From: David Stevens @ 2010-09-27 21:45 UTC (permalink / raw)
To: Christoph Lameter
Cc: David Miller, linux-rdma-u79uwXL29TY76Z2rM5mHXA,
netdev-u79uwXL29TY76Z2rM5mHXA,
netdev-owner-u79uwXL29TY76Z2rM5mHXA, rda-x0S3BwdUo6DQT0dZR+AlfA
In-Reply-To: <alpine.DEB.2.00.1009271503420.14117-sBS69tsa9Uj/9pzu0YdTqQ@public.gmane.org>
Christoph Lameter <cl-vYTEC60ixJUAvxtiuMwx3w@public.gmane.org> wrote on 09/27/2010 01:20:54 PM:
>
> > As I said before, I think per protocol, back-to-back is both
> > allowed and not a problem, even if both subsequent randomized reports
> > come out to 0 time. But if we wanted to enforce a minimum interval
> > of, say, X, then I think the better way to do that is to set the
> > timer to X + rand(Interval-X) and not a table of fixed intervals
>
> The second patch sets the intervals to X .. X + Rand (interval) and not
to
> a table of fixed intervals as you state here. I have pointed this out
> before.
Sorry if I've misunderstood something you're proposing, but what
you describe above would be certainly technically incorrect. There are
really no circumstances for sending a report greater than <Interval>
that is protocol-compliant. You can enforce a minimum greater than 0,
which is a departure from both RFCs, though IGMPv2 uses wishy-washy
language. The intent for both was to explicitly allow 0, IMO.
>
> > as in the original patch. For v2, X=1 or 2 sec and Interval=10
> > might work well, but for v3, the entire interval is 1 sec and I
> > think I saw that the set-up time for the fabric may be on the
> > order of 1 sec.
>
> Again there is no knowledge about V2 or V3 without a query and this is
> during the period when no querier is known yet. You stated elsewhere
that
> I can assume V3 by default? So 1 sec?
Yes, without a querier or the tunable to force it to IGMPv2,
the default is IGMPv3. It appears there is a bug where IGMPv3 is also
using a 10sec interval (haven't verified that), but a 1 sec interval
as required makes your situation worse, not better. It makes it even
more likely that all the initial reports will occur before your set-up
is done.
> There can be any number of reasons that a short outage could prevent the
> packets from going through. A buffer overrun (that you mentioned
> elsewhere) usually causes lots of packets to be lost. Buffer overrun
> scenarios usually mean that all igmp queries are lost.

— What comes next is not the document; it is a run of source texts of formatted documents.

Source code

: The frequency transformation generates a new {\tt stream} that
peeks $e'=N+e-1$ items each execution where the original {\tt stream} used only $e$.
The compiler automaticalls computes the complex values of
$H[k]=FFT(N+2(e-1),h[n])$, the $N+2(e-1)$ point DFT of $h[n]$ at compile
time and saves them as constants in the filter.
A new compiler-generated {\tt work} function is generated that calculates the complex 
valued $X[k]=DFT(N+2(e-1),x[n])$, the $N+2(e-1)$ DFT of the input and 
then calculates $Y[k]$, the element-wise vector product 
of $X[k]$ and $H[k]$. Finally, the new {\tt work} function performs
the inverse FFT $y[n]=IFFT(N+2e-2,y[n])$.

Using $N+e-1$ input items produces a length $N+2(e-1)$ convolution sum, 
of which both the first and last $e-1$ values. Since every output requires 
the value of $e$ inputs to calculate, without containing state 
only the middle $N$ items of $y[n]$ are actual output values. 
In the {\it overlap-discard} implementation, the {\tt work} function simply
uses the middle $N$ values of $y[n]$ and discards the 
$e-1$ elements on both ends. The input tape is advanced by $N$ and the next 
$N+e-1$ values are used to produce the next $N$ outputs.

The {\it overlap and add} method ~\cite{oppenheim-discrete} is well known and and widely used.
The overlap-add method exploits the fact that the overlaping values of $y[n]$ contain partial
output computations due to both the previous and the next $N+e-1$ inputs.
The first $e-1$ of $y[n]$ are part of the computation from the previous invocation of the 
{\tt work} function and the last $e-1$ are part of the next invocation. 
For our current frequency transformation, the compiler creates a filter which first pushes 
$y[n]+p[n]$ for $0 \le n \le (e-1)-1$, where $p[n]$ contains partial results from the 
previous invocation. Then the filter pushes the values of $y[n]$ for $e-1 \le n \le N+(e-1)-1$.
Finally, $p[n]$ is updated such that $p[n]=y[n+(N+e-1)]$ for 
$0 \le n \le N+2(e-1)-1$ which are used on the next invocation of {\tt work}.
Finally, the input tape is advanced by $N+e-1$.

You're arguing against protocol compliance. I didn't define
the protocol, I only implemented it. And your view is through the
IB lens, but I don't believe this is an actual problem in any way
for typical networks. If you wrote a standards-track RFC that modifies
IGMP for NBMA networks that require a delay or different parameters
there, I'd have no objection to implementing that. Unilaterally
changing linux's behavior on all network types without cause for
departing from RFC on the most common types is another matter.
> There is no solution on the IB layer since there is no notification when
> the fabric reconfiguration necessary for an multicast group is complete.
Certainly that's not true; without notification, you can queue for
first use of a new hardware multicast address and send the queue after an
appropriate delay (1 sec? If that covers your set-up time). If you had
positive acknowledgement from the IB network, you'd know exactly when to
do it, but there's no need to change anything for non-IB networks here.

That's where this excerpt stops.